In developing and discussing this technique over many venues, some themes emerged which have proven instructive. First is that the effects of biologically important changes may not induce a measurable change in the cells using the electric field effects. The current study undermines this concept, along with many previous quantitative assessments (Jones et al., 2014, 2015; Crowther et al., 2019; Hilton and Hayes, 2019; Liu et al., 2019). The second theme is that the variation in the biological entities will be too great to decipher. Interestingly enough, this high-resolution capability provides a tool to investigate the origins and structure of that variability. Within any population of cells some will have a biologically significant change and others will have routine property variances which are not biological differentiators. This technique can allow for quantitative determination of biophysical-to-biological action connectivity.

Conclusion

This work demonstrates the differentiation of the two close strains of Salmonella, sv. Cubana and sv. Poona, by DC-iDEP device. The variable capture conditions are accomplished without labels or otherwise altering the cells, the effects occur due to the native condition of the organisms with the setting of electric field properties. These results support the concept that biophysical separation and concentration will potentially become a useful tool in the microbiology laboratory to aid in serotyping of Salmonella.

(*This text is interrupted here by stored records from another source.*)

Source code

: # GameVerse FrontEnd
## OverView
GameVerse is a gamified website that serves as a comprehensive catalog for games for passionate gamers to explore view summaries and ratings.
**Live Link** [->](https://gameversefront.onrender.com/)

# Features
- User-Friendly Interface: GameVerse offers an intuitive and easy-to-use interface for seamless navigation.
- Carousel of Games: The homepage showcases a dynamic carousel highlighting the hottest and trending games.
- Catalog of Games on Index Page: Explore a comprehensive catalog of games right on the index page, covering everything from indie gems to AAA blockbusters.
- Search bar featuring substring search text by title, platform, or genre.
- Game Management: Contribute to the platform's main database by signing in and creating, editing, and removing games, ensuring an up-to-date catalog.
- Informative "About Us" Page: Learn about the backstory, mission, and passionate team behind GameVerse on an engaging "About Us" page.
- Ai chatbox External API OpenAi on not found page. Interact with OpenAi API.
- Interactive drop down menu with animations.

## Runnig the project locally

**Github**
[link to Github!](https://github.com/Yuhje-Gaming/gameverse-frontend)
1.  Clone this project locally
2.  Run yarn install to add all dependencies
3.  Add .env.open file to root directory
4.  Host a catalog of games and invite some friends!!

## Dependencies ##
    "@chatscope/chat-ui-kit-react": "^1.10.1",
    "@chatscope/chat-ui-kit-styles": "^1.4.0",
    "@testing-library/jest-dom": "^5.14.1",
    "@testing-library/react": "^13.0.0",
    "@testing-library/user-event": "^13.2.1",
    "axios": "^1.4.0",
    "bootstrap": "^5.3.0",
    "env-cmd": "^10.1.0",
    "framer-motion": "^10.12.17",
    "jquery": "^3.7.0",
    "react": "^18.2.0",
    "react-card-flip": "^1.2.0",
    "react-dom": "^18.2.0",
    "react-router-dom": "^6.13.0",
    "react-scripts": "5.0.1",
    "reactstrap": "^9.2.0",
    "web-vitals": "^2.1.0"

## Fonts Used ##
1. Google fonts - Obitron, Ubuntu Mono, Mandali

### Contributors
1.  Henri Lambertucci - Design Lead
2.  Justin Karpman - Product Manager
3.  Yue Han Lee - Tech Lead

Data Availability Statement

All datasets generated for this study are included in the article/supplementary material.

Author Contributions

YL was responsible for data collection, experimental condition testing, and manuscript preparation. MH worked on the overall instruction on the research and manuscript preparation.

Conflict of Interest

MH is an investor in and a collaborator with Charlot Biosciences, a company which has licensed the underlying technology presented in this paper. The remaining author declares that the research was conducted in the absence of any commercial or financial relationships that could be construed as a potential conflict of interest.